Sadly, and shockingly, the real hefalump (I have young kids) in the room is that most of these people in debt have INTEREST ONLY MORTGAGES WITH NO REPAYMENT VEHICLE. Such mortgages never existed until the late 90's and the kind of people who hold IO mortgages for anything but a transitory period are usually debtors and incapable of saving.

What do we thing the emotional effect is on the debt addled brain when the combination of growing negative equity and the hopelessness of knowing that the vast mortgage debt will never be paid off....and in x years the bank will suddenly expect full repayment of the same sum first borrowed? Misery for years (for those who get it - some will be so thick that they actually think they have a repayment mortgage and it will be a double shock to them if they hold onto the house).
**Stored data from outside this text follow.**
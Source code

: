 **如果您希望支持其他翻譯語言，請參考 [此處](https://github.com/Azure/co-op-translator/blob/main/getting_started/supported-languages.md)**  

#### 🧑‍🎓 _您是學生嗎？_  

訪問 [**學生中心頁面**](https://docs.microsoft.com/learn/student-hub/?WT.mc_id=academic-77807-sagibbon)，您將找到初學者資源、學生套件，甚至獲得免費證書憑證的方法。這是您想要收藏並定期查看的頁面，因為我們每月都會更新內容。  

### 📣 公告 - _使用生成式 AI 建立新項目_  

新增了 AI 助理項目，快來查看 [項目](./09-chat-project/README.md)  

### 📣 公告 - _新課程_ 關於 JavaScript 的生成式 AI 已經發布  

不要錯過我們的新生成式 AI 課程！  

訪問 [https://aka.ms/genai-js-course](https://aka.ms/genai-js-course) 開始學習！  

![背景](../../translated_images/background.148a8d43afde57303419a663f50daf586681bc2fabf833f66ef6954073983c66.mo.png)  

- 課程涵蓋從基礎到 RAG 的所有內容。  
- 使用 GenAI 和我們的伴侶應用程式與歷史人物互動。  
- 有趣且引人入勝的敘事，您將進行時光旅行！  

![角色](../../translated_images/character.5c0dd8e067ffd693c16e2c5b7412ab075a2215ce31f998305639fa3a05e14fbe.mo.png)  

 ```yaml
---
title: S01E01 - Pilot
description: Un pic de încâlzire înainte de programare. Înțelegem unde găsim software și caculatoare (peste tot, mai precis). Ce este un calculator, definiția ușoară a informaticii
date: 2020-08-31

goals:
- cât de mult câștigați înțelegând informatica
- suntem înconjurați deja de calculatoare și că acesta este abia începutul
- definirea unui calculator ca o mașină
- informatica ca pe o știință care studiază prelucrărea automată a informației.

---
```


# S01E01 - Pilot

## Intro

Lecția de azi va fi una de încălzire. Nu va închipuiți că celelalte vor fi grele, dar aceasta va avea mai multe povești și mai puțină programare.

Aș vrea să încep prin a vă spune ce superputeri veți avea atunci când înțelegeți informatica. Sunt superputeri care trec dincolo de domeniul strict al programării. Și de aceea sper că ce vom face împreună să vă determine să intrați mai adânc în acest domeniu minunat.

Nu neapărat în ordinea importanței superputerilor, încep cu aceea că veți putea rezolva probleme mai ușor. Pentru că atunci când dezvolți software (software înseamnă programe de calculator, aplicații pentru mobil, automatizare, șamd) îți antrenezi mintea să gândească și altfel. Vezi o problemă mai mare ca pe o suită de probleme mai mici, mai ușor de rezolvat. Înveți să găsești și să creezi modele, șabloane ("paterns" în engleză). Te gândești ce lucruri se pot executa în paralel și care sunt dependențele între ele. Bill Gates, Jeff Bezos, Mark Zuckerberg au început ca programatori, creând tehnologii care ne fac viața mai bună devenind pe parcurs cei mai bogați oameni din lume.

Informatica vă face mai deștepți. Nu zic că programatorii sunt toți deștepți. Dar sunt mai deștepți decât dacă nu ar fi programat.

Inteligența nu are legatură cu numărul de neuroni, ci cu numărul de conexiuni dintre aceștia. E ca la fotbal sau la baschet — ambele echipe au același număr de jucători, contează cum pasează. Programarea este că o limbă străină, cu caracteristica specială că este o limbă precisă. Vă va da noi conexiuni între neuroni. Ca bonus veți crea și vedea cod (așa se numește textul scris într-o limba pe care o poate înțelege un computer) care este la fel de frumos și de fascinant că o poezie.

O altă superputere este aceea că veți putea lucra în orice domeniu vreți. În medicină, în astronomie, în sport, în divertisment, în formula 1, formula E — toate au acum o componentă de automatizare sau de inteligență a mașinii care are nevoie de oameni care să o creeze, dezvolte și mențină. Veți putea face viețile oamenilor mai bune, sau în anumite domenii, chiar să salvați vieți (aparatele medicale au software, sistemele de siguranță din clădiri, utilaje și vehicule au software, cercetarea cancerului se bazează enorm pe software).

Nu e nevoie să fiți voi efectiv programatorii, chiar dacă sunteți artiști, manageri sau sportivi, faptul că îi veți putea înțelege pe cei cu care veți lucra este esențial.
These people are not home owners, they are RENTING THEIR HOMES FROM THE BANKS. This is the real elephant in the room. And there are hundreds of thousands of IO home owners with no savings plan sinking into NE - millions perhaps? Even those who make it through the recessionary rain and keep their jobs will be facing a very unhappy retirement - imagine reaching age 60-65 then getting the bank letter demanding the IO 200k loan be repaid immediately. Happy days. I have 2 siblings-in-law (with young kids) who took 100% IO mortgages at peak prices (one bought, the other had a small mortgage but MEWEd to the max) who are now in NE, and they are depressed and frustrated as they have just woken up to the prison they are residing in with no escape route other than, if lucky, social housing and bankruptcy if the jingle mail route is taken.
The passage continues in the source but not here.